THE PROBLEM
Sort through the data and copy the lines holding the word "parity".

ENTRIES PROVIDED

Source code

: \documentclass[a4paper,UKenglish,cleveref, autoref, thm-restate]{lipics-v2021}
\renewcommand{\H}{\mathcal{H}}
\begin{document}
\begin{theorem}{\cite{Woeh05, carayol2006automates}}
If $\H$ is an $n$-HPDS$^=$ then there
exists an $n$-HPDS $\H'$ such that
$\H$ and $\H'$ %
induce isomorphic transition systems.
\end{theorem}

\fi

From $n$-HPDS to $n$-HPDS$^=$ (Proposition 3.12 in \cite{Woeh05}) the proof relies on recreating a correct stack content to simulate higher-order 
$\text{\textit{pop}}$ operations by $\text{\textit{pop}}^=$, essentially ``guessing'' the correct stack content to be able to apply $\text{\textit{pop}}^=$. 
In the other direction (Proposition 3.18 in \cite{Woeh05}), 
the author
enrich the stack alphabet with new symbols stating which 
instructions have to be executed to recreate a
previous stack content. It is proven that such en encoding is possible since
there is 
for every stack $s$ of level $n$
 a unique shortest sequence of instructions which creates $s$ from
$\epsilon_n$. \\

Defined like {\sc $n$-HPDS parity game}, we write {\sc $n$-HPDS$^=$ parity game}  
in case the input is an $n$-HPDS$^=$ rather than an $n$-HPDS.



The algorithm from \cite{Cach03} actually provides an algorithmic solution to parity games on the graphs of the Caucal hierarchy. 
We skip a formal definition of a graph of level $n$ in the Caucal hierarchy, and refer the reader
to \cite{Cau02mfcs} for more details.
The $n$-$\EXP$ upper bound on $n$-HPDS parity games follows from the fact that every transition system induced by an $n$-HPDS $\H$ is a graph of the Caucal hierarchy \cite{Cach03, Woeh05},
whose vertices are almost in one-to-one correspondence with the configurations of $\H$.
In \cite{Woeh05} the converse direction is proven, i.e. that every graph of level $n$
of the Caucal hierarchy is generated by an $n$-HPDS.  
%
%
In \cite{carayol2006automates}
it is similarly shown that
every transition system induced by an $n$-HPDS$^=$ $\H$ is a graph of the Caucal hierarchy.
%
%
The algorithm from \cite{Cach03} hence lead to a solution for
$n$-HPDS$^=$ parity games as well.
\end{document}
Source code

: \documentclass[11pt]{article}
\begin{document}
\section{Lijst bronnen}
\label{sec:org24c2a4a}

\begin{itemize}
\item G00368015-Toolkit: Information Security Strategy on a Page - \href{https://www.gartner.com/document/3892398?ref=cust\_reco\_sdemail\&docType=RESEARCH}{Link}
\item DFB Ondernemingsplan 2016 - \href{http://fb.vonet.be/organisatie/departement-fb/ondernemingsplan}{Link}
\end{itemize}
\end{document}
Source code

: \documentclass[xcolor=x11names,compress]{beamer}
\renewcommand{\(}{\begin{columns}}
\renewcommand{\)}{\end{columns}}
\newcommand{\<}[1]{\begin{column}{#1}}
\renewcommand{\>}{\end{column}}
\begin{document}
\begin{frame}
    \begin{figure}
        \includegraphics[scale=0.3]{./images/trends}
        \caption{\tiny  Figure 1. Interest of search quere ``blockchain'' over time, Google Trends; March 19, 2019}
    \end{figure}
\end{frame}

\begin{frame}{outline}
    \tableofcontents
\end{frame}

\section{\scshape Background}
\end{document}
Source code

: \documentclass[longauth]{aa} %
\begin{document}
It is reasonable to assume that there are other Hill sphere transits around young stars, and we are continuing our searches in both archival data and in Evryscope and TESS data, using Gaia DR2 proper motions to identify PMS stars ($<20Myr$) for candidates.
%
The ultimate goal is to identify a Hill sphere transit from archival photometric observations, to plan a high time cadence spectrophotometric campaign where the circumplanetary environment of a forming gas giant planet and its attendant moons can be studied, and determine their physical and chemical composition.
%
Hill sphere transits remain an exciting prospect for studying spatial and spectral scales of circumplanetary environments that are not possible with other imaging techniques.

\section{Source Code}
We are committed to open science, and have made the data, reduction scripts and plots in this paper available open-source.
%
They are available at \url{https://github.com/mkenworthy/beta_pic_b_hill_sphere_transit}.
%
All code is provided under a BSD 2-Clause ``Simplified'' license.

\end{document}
* * *
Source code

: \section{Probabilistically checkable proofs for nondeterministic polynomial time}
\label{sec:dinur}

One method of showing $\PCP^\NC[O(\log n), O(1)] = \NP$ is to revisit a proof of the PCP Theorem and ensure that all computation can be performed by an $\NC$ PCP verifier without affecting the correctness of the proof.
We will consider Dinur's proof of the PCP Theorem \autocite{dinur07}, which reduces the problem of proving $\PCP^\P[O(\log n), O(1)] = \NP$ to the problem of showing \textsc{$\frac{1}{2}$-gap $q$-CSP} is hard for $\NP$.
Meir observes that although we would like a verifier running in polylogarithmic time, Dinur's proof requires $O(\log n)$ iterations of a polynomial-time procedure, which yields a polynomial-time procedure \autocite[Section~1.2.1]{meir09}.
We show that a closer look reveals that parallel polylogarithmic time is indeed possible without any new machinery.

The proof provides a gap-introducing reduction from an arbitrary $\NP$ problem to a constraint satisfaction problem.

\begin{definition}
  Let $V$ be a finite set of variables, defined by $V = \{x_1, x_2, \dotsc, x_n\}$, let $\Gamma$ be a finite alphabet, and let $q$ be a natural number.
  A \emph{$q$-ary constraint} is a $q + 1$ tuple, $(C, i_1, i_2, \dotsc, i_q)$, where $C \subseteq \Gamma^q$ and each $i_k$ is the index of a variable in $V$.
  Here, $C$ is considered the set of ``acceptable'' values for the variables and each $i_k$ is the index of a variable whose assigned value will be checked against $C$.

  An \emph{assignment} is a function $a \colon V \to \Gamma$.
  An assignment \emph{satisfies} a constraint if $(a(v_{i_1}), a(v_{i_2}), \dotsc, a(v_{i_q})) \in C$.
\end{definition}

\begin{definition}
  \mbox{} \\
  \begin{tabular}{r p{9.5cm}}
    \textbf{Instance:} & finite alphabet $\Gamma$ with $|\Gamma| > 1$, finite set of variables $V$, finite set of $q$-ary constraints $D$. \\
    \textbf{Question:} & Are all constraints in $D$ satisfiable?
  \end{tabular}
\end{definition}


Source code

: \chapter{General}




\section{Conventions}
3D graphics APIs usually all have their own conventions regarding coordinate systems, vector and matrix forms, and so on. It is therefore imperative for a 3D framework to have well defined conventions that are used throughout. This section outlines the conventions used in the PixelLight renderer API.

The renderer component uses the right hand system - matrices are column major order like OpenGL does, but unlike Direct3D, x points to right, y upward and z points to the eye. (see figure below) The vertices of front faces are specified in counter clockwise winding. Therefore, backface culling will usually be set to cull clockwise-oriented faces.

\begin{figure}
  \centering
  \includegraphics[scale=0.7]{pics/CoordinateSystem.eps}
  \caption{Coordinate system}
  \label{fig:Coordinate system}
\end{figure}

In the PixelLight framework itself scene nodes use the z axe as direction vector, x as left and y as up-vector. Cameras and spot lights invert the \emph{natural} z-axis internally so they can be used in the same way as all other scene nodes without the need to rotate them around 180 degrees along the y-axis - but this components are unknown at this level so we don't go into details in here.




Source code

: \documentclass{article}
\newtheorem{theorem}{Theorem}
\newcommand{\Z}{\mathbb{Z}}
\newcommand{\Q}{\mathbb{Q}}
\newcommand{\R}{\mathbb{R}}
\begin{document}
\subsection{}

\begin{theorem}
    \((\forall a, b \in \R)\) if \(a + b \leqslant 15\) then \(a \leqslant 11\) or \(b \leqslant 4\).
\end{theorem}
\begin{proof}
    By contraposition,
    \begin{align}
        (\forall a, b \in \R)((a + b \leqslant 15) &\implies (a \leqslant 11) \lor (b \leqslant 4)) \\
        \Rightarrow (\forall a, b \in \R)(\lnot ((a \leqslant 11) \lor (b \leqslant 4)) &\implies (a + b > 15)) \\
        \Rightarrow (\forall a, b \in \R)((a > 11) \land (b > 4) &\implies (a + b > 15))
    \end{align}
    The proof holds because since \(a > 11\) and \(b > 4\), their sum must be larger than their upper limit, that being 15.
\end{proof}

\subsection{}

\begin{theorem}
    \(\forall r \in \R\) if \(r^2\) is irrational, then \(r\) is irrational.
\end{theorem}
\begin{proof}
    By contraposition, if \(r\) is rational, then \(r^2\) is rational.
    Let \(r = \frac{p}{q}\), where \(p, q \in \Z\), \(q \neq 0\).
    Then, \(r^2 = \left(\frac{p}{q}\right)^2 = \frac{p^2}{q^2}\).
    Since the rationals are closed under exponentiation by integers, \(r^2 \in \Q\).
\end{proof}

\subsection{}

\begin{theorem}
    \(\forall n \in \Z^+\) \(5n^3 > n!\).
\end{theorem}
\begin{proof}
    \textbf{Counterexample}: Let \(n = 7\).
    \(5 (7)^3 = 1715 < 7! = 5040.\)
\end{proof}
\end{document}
...
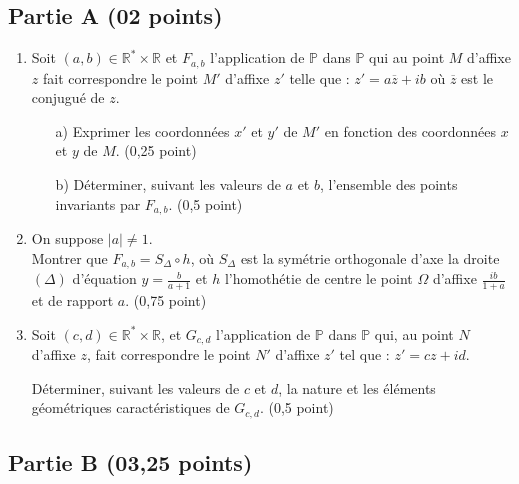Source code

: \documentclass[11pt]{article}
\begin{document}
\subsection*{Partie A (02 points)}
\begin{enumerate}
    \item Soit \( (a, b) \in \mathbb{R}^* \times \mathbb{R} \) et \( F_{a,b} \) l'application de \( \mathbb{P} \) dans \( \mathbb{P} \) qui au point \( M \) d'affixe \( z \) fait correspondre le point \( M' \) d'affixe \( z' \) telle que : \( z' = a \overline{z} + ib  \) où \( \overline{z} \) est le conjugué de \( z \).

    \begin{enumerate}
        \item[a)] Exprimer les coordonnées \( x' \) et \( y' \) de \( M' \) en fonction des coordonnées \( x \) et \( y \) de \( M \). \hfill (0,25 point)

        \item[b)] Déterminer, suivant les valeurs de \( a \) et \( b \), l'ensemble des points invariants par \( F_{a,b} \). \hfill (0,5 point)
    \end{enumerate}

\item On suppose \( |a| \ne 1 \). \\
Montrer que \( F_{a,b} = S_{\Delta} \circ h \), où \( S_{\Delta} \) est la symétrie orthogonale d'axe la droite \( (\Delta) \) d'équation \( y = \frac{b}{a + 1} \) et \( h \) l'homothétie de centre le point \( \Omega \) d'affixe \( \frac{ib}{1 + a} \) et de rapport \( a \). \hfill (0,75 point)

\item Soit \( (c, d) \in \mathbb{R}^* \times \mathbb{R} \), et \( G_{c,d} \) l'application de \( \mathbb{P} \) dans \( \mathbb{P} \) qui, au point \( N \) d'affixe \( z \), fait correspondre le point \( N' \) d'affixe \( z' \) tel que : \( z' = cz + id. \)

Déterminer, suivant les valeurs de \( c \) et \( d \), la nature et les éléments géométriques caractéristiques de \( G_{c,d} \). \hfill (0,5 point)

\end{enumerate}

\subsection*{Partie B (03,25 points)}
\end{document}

OUTPUT OF THE EXERCISE
Defined like {\sc $n$-HPDS parity game}, we write {\sc $n$-HPDS$^=$ parity game}  
The algorithm from \cite{Cach03} actually provides an algorithmic solution to parity games on the graphs of the Caucal hierarchy. 
The $n$-$\EXP$ upper bound on $n$-HPDS parity games follows from the fact that every transition system induced by an $n$-HPDS $\H$ is a graph of the Caucal hierarchy \cite{Cach03, Woeh05},
$n$-HPDS$^=$ parity games as well.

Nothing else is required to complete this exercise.